Odin`s_BlueDragon said:


> well, best way to think of it.... if u didnt get a pedigree from a reputable kennel club, then u wont ever know what u have. "100% red nose pit" means nothing. red nose is simply that, the color of the nose. not a type, not a bloodline. i know puppies tend to have a softer/thicker coat. but either way, i suggest u enjoy ur pup cuz she is cute as a button!!!


I will def, enjoy her she's absolutely precious. I was just wondering if she was actually a pitbull or more a mix, like I said I've never had a pit puppy so I don't know what their fur looks like when they are young.


----------



## Odin`s_BlueDragon (Mar 11, 2012)

ok... lets get off the personal pointing finger thing here on both sides and back to the puppy. we are all here for the love of the breed. wether it be the performance old blood or the rescued pups that get called "pit bulls". 

G... i agree. i hate the term "pittie" but i do have a brainset where i can let it slide and provide the correct term while keeping things friendly.


----------



## ~StangChick~ (Jan 1, 2009)

Try not to take offense guys, I know its hard but you will learn a lot here. Trust me on that. I don't think he is personally attacking you but just correcting the terms people are using today.
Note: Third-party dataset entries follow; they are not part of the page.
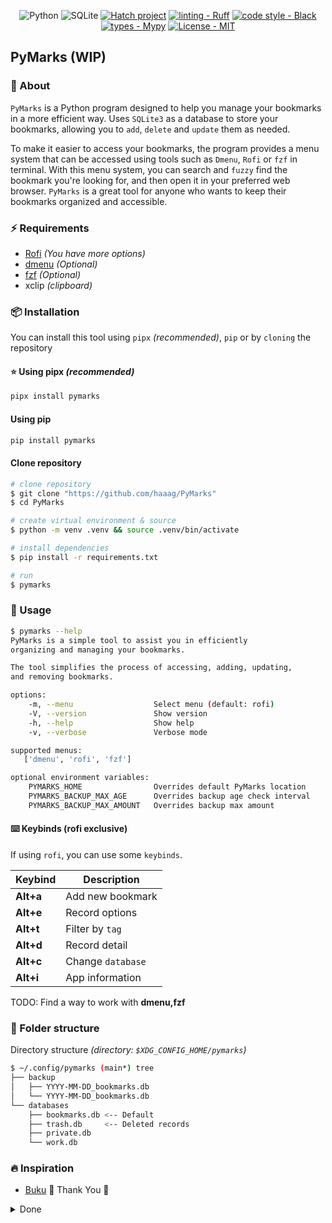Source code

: <div align="center">

![Python](https://img.shields.io/badge/python-3670A0?style=Flat&logo=python&logoColor=ffdd54)
![SQLite](https://img.shields.io/badge/sqlite-%2307405e.svg?style=Flat&logo=sqlite&logoColor=white)
[![Hatch project](https://img.shields.io/badge/%F0%9F%A5%9A-Hatch-4051b5.svg)](https://github.com/pypa/hatch)
[![linting - Ruff](https://img.shields.io/endpoint?url=https://raw.githubusercontent.com/charliermarsh/ruff/main/assets/badge/v0.json)](https://github.com/charliermarsh/ruff)
[![code style - Black](https://img.shields.io/badge/code%20style-black-000000.svg)](https://github.com/psf/black)
[![types - Mypy](https://img.shields.io/badge/types-Mypy-blue.svg)](https://github.com/python/mypy)
[![License - MIT](https://img.shields.io/badge/license-MIT-9400d3.svg)](https://spdx.org/licenses/)

</div>

## PyMarks (WIP)

### 🌟 About

`PyMarks` is a Python program designed to help you manage your bookmarks in a
more efficient way. Uses `SQLite3` as a database to store your bookmarks,
allowing you to `add`, `delete` and `update` them as needed.

To make it easier to access your bookmarks, the program provides a menu system
that can be accessed using tools such as `Dmenu`, `Rofi` or `fzf` in terminal.
With this menu system, you can search and `fuzzy` find the bookmark you're
looking for, and then open it in your preferred web browser. `PyMarks` is a
great tool for anyone who wants to keep their bookmarks organized and
accessible.

### ⚡️ Requirements

- [Rofi](https://github.com/davatorium/rofi) _(You have more options)_
- [dmenu](https://tools.suckless.org/dmenu/) _(Optional)_
- [fzf](https://github.com/junegunn/fzf) _(Optional)_
- xclip _(clipboard)_

### 📦 Installation

You can install this tool using `pipx` _(recommended)_, `pip` or by `cloning`
the repository

#### ⭐ Using pipx _(recommended)_

```bash
pipx install pymarks
```

#### Using pip

```bash
pip install pymarks
```

#### Clone repository

```bash
# clone repository
$ git clone "https://github.com/haaag/PyMarks"
$ cd PyMarks

# create virtual environment & source
$ python -m venv .venv && source .venv/bin/activate

# install dependencies
$ pip install -r requirements.txt

# run
$ pymarks
```

### 🚀 Usage

```bash
$ pymarks --help
PyMarks is a simple tool to assist you in efficiently
organizing and managing your bookmarks.

The tool simplifies the process of accessing, adding, updating,
and removing bookmarks.

options:
    -m, --menu                  Select menu (default: rofi)
    -V, --version               Show version
    -h, --help                  Show help
    -v, --verbose               Verbose mode

supported menus:
   ['dmenu', 'rofi', 'fzf']

optional environment variables:
    PYMARKS_HOME                Overrides default PyMarks location
    PYMARKS_BACKUP_MAX_AGE      Overrides backup age check interval
    PYMARKS_BACKUP_MAX_AMOUNT   Overrides backup max amount
```

#### ⌨️ Keybinds (rofi exclusive)

If using `rofi`, you can use some `keybinds`.

| Keybind   | Description       |
| --------- | ----------------- |
| **Alt+a** | Add new bookmark  |
| **Alt+e** | Record options    |
| **Alt+t** | Filter by `tag`   |
| **Alt+d** | Record detail     |
| **Alt+c** | Change `database` |
| **Alt+i** | App information   |

TODO: Find a way to work with **dmenu,fzf**

### 📁 Folder structure

Directory structure _(directory: `$XDG_CONFIG_HOME/pymarks`)_

```bash
$ ~/.config/pymarks (main*) tree
├── backup
│   ├── YYYY-MM-DD_bookmarks.db
│   └── YYYY-MM-DD_bookmarks.db
└── databases
    ├── bookmarks.db <-- Default
    ├── trash.db     <-- Deleted records
    ├── private.db
    └── work.db
```

### 🔥 Inspiration

- [Buku](https://github.com/jarun/buku) 🌟 Thank You 🤘

<details>
<summary>Done</summary>

### TODO

#### Project

| Description    | Progress                                                       |
| -------------- | -------------------------------------------------------------- |
| Use `XDG_DIRS` | ![100%](https://progress-bar.dev/100/?title=done&color=555555) |

#### Environment variables

| Description               | Progress                                                       |
| ------------------------- | -------------------------------------------------------------- |
| PYMARKS_HOME              | ![100%](https://progress-bar.dev/100/?title=done&color=555555) |
| ~~PYMARKS_BACKUP_WATCH~~  | ![100%](https://progress-bar.dev/100/?title=done&color=555555) |
| PYMARKS_BACKUP_MAX_AGE    | ![100%](https://progress-bar.dev/100/?title=done&color=555555) |
| PYMARKS_BACKUP_MAX_AMOUNT | ![100%](https://progress-bar.dev/100/?title=done&color=555555) |

#### Actions

| Description                                                 | Progress                                                           |
| ----------------------------------------------------------- | ------------------------------------------------------------------ |
| Update record _(tags, URL)_                                 | ![100%](https://progress-bar.dev/100/?title=done&color=555555)     |
| Delete record _(tags, URL)_                                 | ![100%](https://progress-bar.dev/100/?title=done&color=555555)     |
| Option to switch databases                                  | ![100%](https://progress-bar.dev/100/?title=done&color=555555)     |
| Option to add/remove database                               | ![100%](https://progress-bar.dev/100/?title=done&color=555555)     |
| Option to show information _(backups, keys, records, etc)_  | ![100%](https://progress-bar.dev/100/?title=done&color=555555)     |
| Scrape `title` from website                                 | ![100%](https://progress-bar.dev/100/?title=done&color=555555)     |
| Multi-Select _(for delete? for migrate? for any action…🤔)_ | ![Planned](https://progress-bar.dev/0/?title=planned&color=b8860b) |

#### Databases

| Description                                               | Progress                                                           |
| --------------------------------------------------------- | ------------------------------------------------------------------ |
| Add support for multi-database _(e.g: personal and work)_ | ![100%](https://progress-bar.dev/100/?title=done&color=555555)     |
| Create `trash.db` or `dump.db` for deleted records        | ![100%](https://progress-bar.dev/100/?title=done&color=555555)     |
| Option to search in **ALL** databases                     | ![Planned](https://progress-bar.dev/0/?title=planned&color=b8860b) |

#### Backups

| Description                                                       | Progress                                                       |
| ----------------------------------------------------------------- | -------------------------------------------------------------- |
| Prompt for backup every `<PYMARKS_BACKUP_MAX_AGE>` number of days | ![100%](https://progress-bar.dev/100/?title=done&color=555555) |
| Option to disable check on runtime                                | ![100%](https://progress-bar.dev/100/?title=done&color=555555) |
| Keep `<PYMARKS_BACKUP_MAX_AMOUNT>` of backup files                | ![100%](https://progress-bar.dev/100/?title=done&color=555555) |

#### Misc

| Description                                                       | Progress                                                           |
| ----------------------------------------------------------------- | ------------------------------------------------------------------ |
| Add renumbered for the `rowid` _(Each time a record is deleted?)_ | ![Planned](https://progress-bar.dev/0/?title=planned&color=b8860b) |
| ~~Add URL `validation` when reading from clipboard~~              | ![Planned](https://progress-bar.dev/1/?title=suspended)            |

</details>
OP your pup is adorable!!  stick around.


----------



## MtnMama (Apr 2, 2014)

Oops... I went off on little tirade there and completely forgot to mention how adorable your puppy is. Sorry bamababe! She is a sweet little thing... lol What did you name her?


----------



## Goemon (Jun 27, 2012)

bamababe said:


> I don't appreciate you jumping on me the way you did. I didn't use this term (100% red pit), the people I got the puppy from did I just posted it because that's what they told me. I use the term "pittie" in affection towards the dog, I know that's not their actual names or what they are really called! I have a blue pitbull I rescued from a neglect situation, he's the first pitbull I've ever owned. I don't know anything about them which is why I joined this forum to learn and get information. If that's a crime then like MtnMama said I will keep to myself and just lurk with everyone else rather than get jumped on for asking a simple question.


There ARE NO BLUE PITBULLS. Blues aren't pit dogs, and the only pit dogs there ever were are ApBT's.
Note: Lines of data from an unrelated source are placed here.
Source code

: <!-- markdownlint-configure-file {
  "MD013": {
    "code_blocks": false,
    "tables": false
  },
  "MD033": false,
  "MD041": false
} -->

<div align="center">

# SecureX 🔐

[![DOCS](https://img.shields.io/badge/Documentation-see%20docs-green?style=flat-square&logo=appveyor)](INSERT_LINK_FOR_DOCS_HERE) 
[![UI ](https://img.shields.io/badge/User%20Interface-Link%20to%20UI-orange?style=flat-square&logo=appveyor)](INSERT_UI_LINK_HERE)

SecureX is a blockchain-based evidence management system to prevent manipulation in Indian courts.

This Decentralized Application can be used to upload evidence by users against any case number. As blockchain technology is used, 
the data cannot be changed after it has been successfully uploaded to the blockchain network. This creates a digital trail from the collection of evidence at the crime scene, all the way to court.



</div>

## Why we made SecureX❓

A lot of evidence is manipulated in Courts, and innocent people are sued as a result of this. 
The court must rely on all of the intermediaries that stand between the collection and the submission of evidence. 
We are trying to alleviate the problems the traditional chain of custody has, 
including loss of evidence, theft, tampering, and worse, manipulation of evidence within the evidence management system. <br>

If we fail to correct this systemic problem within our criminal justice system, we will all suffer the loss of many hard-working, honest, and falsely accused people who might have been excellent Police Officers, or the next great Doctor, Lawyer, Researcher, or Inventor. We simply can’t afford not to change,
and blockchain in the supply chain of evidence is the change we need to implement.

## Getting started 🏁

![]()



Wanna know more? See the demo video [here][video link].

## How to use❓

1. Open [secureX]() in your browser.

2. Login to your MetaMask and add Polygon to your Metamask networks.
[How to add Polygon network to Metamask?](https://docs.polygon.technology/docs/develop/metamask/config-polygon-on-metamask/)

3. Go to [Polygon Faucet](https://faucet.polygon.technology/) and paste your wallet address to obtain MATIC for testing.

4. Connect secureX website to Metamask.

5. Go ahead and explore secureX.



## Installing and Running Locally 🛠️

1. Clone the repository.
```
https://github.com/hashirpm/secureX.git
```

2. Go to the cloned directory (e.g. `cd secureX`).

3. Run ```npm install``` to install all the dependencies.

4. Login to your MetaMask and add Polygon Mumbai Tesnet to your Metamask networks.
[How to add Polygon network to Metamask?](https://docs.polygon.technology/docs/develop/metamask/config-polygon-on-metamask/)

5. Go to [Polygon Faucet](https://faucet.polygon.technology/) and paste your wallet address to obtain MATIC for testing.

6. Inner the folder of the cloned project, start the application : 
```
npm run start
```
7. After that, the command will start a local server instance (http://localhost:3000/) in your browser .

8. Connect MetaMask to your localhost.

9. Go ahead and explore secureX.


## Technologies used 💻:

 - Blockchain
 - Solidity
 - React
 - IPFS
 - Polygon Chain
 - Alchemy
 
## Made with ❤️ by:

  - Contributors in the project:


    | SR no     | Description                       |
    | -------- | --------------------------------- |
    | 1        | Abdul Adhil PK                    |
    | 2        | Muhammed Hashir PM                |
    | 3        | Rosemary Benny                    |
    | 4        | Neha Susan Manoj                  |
Don;t believe a thing you hear in modern society.

I say it to help you, not ruffle your feathers.


----------



## Cain's Mom (Oct 25, 2012)

What a cute little thing! As stated, no way to be 100%. More than likely a mix especially if the previous owner or breeder was saying red nose as though it is a breed. There is a lot of great information here on the forum. I do hope you stick around and read up and try not to get your feather ruffled  We're here to help the best we can. Enjoy your puppy. What is her name? I hope you update with pics as she grows also. Many here love to see progression threads as they mature.


----------



## bamababe (Apr 7, 2014)

I'm sorry I just felt like it was a little bit much, I'm new that's why I joined to ask and learn. From what I know and have googled my boy is a "blue pit" that's what everyone calls him so that's all I know to call him even if he is a mutt. I'm sorry the word "pittie" bothers so much, I only use it as an affectionate term...I love my dog whether he be a "real pitbull" or not. and I love this little girl just the same whether she be a mix or not. I will definitely make a thread for her and her updates. Still debating on names at the moment.


----------



## ~StangChick~ (Jan 1, 2009)

He is cute..i would refer to him as a bully mix(unless you have a pedigree) if he was my boy...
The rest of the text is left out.